> **Work request**: In the records below, find each line with "eigenvectors" and copy it.

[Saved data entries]
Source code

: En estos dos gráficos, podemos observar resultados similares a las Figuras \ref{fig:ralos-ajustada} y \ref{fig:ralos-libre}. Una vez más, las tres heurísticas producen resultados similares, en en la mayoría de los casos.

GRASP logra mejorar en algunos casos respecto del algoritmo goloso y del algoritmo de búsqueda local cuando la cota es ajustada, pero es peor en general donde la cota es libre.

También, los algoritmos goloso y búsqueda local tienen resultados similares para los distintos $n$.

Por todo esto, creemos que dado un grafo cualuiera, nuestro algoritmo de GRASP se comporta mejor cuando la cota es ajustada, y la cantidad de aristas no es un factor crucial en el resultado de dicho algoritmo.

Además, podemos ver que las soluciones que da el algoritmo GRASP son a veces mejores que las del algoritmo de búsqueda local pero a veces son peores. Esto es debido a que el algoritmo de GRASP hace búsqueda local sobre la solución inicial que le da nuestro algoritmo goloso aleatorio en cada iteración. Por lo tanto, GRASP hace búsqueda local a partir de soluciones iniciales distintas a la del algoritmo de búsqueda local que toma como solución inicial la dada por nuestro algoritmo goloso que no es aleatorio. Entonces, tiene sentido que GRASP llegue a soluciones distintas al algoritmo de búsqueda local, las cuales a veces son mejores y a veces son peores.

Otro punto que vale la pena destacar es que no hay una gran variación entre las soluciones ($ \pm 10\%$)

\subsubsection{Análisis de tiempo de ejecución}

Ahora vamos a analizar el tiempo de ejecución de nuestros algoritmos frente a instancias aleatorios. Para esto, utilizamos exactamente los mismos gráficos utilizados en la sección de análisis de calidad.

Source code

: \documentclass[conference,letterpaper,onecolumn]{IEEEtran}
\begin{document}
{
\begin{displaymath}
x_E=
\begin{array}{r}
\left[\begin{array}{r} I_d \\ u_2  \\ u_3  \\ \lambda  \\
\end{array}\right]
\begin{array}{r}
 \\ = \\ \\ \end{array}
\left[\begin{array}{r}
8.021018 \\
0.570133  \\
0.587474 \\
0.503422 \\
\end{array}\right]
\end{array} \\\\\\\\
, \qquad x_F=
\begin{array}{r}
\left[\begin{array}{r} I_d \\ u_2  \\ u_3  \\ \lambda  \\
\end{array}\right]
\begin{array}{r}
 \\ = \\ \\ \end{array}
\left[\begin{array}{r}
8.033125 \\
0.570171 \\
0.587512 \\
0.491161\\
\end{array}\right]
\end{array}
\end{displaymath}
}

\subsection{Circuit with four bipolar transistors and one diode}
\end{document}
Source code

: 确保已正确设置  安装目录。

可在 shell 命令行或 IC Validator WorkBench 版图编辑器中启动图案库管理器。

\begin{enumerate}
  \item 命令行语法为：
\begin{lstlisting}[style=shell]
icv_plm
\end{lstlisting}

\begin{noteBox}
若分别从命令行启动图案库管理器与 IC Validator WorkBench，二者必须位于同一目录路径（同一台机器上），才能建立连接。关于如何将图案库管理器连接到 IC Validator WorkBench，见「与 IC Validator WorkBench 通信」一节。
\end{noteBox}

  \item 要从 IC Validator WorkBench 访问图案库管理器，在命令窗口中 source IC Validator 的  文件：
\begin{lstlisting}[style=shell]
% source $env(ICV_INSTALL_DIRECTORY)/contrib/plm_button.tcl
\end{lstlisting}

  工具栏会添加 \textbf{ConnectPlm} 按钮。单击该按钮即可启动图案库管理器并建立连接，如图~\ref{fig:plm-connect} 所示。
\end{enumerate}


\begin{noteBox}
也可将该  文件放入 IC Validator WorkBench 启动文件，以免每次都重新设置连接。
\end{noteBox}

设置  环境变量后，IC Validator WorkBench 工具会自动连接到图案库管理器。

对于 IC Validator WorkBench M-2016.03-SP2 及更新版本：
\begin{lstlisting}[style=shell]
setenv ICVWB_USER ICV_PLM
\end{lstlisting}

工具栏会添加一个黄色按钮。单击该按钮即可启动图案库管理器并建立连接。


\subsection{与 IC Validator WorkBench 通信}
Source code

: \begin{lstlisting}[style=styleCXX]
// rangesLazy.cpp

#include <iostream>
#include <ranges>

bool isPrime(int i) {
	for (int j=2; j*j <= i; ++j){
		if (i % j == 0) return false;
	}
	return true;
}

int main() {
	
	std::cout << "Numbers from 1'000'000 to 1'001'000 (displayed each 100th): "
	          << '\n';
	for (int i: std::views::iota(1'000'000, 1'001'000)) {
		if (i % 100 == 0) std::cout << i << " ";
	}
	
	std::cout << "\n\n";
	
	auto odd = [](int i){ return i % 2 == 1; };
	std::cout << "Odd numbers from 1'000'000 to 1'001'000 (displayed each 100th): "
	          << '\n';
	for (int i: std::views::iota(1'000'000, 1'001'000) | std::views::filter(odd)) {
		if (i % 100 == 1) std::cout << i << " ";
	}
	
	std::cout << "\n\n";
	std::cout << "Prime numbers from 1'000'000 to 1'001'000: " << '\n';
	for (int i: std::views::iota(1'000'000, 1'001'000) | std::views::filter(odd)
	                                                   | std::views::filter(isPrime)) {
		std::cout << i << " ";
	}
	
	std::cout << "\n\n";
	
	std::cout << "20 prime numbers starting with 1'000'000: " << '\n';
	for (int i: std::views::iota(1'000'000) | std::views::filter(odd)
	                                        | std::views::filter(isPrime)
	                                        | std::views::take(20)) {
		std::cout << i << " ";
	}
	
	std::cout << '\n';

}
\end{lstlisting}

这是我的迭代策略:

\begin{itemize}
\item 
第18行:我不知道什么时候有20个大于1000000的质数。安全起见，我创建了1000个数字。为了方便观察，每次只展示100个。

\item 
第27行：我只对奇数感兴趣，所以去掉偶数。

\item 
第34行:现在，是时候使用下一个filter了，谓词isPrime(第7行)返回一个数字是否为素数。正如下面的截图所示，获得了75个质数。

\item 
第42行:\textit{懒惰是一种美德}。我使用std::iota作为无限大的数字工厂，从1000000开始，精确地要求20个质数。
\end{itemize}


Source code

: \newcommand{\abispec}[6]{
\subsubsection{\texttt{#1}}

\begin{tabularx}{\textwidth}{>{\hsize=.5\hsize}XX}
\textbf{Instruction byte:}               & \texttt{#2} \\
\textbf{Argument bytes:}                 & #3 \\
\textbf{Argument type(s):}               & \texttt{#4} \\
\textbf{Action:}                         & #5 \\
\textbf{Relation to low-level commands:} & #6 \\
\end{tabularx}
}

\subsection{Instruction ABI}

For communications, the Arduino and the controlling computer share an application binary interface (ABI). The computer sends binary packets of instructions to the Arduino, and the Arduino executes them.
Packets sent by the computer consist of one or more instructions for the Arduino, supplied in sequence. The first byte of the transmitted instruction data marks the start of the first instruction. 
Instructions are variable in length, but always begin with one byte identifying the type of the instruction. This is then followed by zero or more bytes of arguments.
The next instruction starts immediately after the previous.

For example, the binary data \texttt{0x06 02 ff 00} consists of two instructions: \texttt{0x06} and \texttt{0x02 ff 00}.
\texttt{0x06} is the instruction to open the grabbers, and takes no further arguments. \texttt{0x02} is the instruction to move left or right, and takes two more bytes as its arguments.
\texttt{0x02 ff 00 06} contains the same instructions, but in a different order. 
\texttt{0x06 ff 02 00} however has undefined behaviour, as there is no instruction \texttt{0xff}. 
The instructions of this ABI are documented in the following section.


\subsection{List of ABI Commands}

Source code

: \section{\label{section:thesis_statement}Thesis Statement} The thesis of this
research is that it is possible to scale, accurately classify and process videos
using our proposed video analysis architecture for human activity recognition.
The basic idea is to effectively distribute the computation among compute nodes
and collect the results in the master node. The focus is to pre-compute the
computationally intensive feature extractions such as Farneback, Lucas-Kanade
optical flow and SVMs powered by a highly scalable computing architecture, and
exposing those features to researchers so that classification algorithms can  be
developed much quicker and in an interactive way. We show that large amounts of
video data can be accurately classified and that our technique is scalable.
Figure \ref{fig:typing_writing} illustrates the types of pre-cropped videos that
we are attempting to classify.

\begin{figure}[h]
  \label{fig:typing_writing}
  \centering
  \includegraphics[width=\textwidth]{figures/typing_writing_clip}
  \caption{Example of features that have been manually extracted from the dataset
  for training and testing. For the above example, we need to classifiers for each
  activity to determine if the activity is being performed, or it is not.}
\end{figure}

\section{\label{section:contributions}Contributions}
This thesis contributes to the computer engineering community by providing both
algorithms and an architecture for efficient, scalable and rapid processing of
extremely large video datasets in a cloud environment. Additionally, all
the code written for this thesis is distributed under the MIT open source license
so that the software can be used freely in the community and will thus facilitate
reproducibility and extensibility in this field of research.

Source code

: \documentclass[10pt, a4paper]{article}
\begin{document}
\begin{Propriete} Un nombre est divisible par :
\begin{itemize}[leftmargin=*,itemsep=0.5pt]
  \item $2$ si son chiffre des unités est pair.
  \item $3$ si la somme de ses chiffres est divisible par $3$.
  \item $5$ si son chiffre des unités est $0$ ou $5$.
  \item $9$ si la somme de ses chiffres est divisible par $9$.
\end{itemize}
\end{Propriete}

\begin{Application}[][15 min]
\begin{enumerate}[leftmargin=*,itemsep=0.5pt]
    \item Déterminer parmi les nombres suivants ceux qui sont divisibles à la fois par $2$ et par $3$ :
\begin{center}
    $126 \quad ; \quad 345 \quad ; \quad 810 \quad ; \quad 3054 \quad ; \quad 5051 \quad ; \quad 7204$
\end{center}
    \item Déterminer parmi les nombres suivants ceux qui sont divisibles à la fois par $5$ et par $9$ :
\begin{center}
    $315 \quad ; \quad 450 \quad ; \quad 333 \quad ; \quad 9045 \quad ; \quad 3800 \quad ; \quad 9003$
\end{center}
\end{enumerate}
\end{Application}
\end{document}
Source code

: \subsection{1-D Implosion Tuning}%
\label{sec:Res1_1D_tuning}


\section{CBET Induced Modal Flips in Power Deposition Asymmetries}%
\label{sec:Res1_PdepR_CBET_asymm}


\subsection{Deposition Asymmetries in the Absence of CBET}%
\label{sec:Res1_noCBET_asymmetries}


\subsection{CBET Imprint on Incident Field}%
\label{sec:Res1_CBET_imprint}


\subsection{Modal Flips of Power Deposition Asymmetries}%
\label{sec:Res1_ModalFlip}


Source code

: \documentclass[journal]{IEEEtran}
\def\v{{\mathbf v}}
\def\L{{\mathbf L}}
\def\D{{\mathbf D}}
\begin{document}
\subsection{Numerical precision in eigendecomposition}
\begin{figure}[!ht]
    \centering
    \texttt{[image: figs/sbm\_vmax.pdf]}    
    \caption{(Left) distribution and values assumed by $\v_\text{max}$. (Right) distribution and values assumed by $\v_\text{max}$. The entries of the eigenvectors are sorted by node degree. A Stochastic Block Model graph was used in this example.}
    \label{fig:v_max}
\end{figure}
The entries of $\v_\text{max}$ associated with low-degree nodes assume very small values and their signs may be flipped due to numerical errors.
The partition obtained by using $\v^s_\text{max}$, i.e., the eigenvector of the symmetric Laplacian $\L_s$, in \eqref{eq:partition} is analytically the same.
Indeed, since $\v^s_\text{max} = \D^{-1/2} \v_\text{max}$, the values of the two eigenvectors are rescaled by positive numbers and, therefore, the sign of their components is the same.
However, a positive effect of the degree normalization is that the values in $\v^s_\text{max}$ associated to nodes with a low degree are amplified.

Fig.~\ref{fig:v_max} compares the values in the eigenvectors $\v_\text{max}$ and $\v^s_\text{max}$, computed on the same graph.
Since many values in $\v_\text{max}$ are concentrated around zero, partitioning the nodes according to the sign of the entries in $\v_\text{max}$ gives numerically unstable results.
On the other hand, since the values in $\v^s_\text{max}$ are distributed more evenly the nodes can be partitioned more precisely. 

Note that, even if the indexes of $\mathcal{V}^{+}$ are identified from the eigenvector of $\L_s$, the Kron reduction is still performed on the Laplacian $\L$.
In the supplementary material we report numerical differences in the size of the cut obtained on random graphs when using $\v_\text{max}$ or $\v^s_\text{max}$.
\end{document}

> **Finished exercise**:
    \caption{(Left) distribution and values assumed by $\v_\text{max}$. (Right) distribution and values assumed by $\v_\text{max}$. The entries of the eigenvectors are sorted by node degree. A Stochastic Block Model graph was used in this example.}
Indeed, since $\v^s_\text{max} = \D^{-1/2} \v_\text{max}$, the values of the two eigenvectors are rescaled by positive numbers and, therefore, the sign of their components is the same.
Fig.~\ref{fig:v_max} compares the values in the eigenvectors $\v_\text{max}$ and $\v^s_\text{max}$, computed on the same graph.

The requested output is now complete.